Ontem, o Presidente da República dirigiu-se à Nação com um discurso repleto de promessas, dados e conquistas. Disse-nos que desde 2019 foram atribuídas 37 concessões petrolíferas, que os diamantes angolanos passarão a ser lapidados internamente, e que em breve entrará em funcionamento a refinaria de ouro de Luanda. Palavras bonitas, polidas como as pedras preciosas que ele promete ver brilhar dentro das nossas fronteiras.
Mas, qual é o impacto positivo real que o povo angolano sente no bolso, na mesa e na alma?

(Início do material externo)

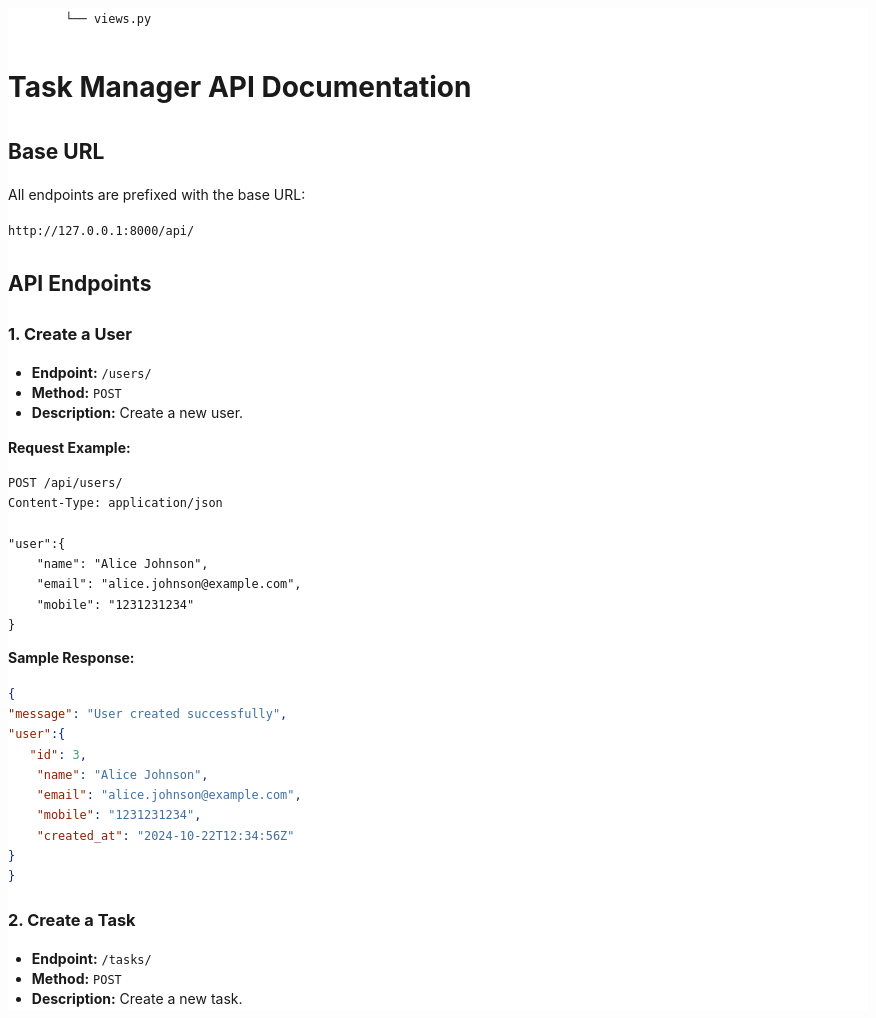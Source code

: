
 ```
        └── views.py
```

# Task Manager API Documentation

## Base URL

All endpoints are prefixed with the base URL:
```
http://127.0.0.1:8000/api/
```

## API Endpoints

### 1. Create a User

- **Endpoint:** `/users/`
- **Method:** `POST`
- **Description:** Create a new user.

**Request Example:**
```http
POST /api/users/
Content-Type: application/json

"user":{
    "name": "Alice Johnson",
    "email": "alice.johnson@example.com",
    "mobile": "1231231234"
}
```

**Sample Response:**
```json
{
"message": "User created successfully",
"user":{
   "id": 3,
    "name": "Alice Johnson",
    "email": "alice.johnson@example.com",
    "mobile": "1231231234",
    "created_at": "2024-10-22T12:34:56Z"
}
}
```

### 2. Create a Task

- **Endpoint:** `/tasks/`
- **Method:** `POST`
- **Description:** Create a new task.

Acho que o nosso empregado devia pensar e refletir como está o estado de saude do seu patrão. O povo
O chefe de Estado afirmou que o setor dos recursos minerais, petróleo e gás continua a ser um dos pilares estruturantes da economia nacional, contribuindo para a consolidação das finanças públicas e o crescimento económico.
Mas as perguntas persistem, do lado de cá, onde o povo vive. Consolidou para quem? Cresceu para quem?
Porque nas ruas, nas comunidades, maiorias das escolas sem carteiras e nos hospitais sem medicamentos, o que se consolida é o desespero. Cresce, sim, mas cresce a pobreza, cresce a fome, cresce o desencanto com promessas que já não alimentam.
Angola assinala este ano 50 anos de independência. Cinco décadas de soberania sobre os nossos recursos naturais. O Presidente lembrou isso com orgulho. E nós também lembramos, mas com dor. Cinquenta anos a gerir a riqueza, e cinquenta anos a aprofundar a desigualdade.
A verdade nua, senhoras e senhores, é que nunca fomos tão ricos em concessões e tão pobres em condições.
Trinta e sete novas concessões petrolíferas e trinta e sete novas razões para o povo perguntar ao seu empregado. Onde está o resultado disso na sua vida cotidiana?
O Presidente fala em “relançar a actividade de exploração”. Nós, patrões deste país, falamos em “sobreviver à exploração”.
É esta a contradição que o discurso traz: enquanto o poder se orgulha dos números, o povo contabiliza as carências. Enquanto se anunciam refinarias de ouro, as famílias continuam sem refinar a própria dignidade.
O discurso oficial fala de progresso.
O nosso reflexão fala de um país onde a riqueza é subterrânea e a pobreza, visível à superfície.
A pergunta que não se cala é:
“Se temos petróleo, diamantes e ouro, por que é que a panela continua vazia?” Entre a abundância dos discursos bonitos numa sala cheio de gravatas e a miséria das ruas, ficamos onde sempre estivemos — no meio da promessa e do esquecimento.